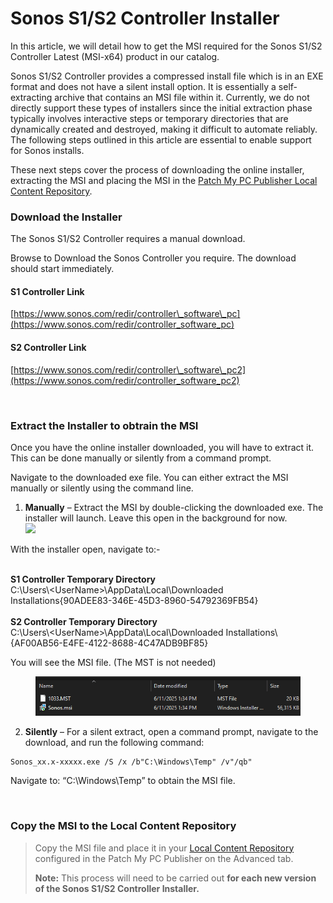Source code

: # Sonos S1/S2 Controller Installer

In this article, we will detail how to get the MSI required for the Sonos S1/S2 Controller Latest (MSI-x64) product in our catalog.

Sonos S1/S2 Controller provides a compressed install file which is in an EXE format and does not have a silent install option. It is essentially a self-extracting archive that contains an MSI file within it. Currently, we do not directly support these types of installers since the initial extraction phase typically involves interactive steps or temporary directories that are dynamically created and destroyed, making it difficult to automate reliably. The following steps outlined in this article are essential to enable support for Sonos installs.

These next steps cover the process of downloading the online installer, extracting the MSI and placing the MSI in the [Patch My PC Publisher Local Content Repository](https://patchmypc.com/local-content-repository-for-licensed-applications-that-require-manual-download).

### Download the Installer <a href="#h-download-the-installer" id="h-download-the-installer"></a>

The Sonos S1/S2 Controller requires a manual download.

Browse to Download the Sonos Controller you require. The download should start immediately.

#### S1 Controller Link <a href="#h-s1-controller-link" id="h-s1-controller-link"></a>

[https://www.sonos.com/redir/controller\_software\_pc](https://www.sonos.com/redir/controller_software_pc)

#### S2 Controller Link <a href="#h-s2-controller-link" id="h-s2-controller-link"></a>

[https://www.sonos.com/redir/controller\_software\_pc2](https://www.sonos.com/redir/controller_software_pc2)

<figure><img src="../../.gitbook/assets/https___patchmypc.com_app_uploads_2025_07_image-11.avif" alt=""><figcaption></figcaption></figure>

### Extract the Installer to obtrain the MSI <a href="#h-extract-the-installer-to-obtrain-the-msi" id="h-extract-the-installer-to-obtrain-the-msi"></a>

Once you have the online installer downloaded, you will have to extract it. This can be done manually or silently from a command prompt.

Navigate to the downloaded exe file. You can either extract the MSI manually or silently using the command line.

1. **Manually** – Extract the MSI by double-clicking the downloaded exe. The installer will launch. Leave this open in the background for now.\
   ![](../../.gitbook/assets/https___patchmypc.com_app_uploads_2025_07_image-13.avif)

With the installer open, navigate to:-

\
**S1 Controller Temporary Directory**\
C:\Users\\\<UserName>\AppData\Local\Downloaded Installations{90ADEE83-346E-45D3-8960-54792369FB54}\
\
**S2 Controller Temporary Directory**\
C:\Users\\\<UserName>\AppData\Local\Downloaded Installations\\{AF00AB56-E4FE-4122-8688-4C47ADB9BF85}

You will see the MSI file. (The MST is not needed)

<figure><img src="../../.gitbook/assets/https___patchmypc.com_app_uploads_2025_07_image-12.png" alt=""><figcaption></figcaption></figure>

2. **Silently** – For a silent extract, open a command prompt, navigate to the download, and run the following command:

```
Sonos_xx.x-xxxxx.exe /S /x /b"C:\Windows\Temp" /v"/qb"
```

Navigate to: “C:\Windows\Temp” to obtain the MSI file.

<figure><img src="../../.gitbook/assets/https___patchmypc.com_app_uploads_2025_07_image-13-1.avif" alt=""><figcaption></figcaption></figure>

### Copy the MSI to the Local Content Repository <a href="#h-copy-the-msi-to-the-local-content-repository" id="h-copy-the-msi-to-the-local-content-repository"></a>

> Copy the MSI file and place it in your [Local Content Repository](https://patchmypc.com/local-content-repository-for-licensed-applications-that-require-manual-download) configured in the Patch My PC Publisher on the Advanced tab.
>
> **Note:** This process will need to be carried out **for each new version of the Sonos S1/S2 Controller Installer.**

────────

» **EXERCISE DESCRIPTION**: Your answer must be the lines above from the one containing "The Sonos S1/S2 Controller requires" to the one containing "Once you have", both included, restated word for word.

» **ANSWER TO THIS PROBLEM**:
The Sonos S1/S2 Controller requires a manual download.

Browse to Download the Sonos Controller you require. The download should start immediately.

#### S1 Controller Link <a href="#h-s1-controller-link" id="h-s1-controller-link"></a>

[https://www.sonos.com/redir/controller\_software\_pc](https://www.sonos.com/redir/controller_software_pc)

#### S2 Controller Link <a href="#h-s2-controller-link" id="h-s2-controller-link"></a>

[https://www.sonos.com/redir/controller\_software\_pc2](https://www.sonos.com/redir/controller_software_pc2)

<figure><img src="../../.gitbook/assets/https___patchmypc.com_app_uploads_2025_07_image-11.avif" alt=""><figcaption></figcaption></figure>

### Extract the Installer to obtrain the MSI <a href="#h-extract-the-installer-to-obtrain-the-msi" id="h-extract-the-installer-to-obtrain-the-msi"></a>

Once you have the online installer downloaded, you will have to extract it. This can be done manually or silently from a command prompt.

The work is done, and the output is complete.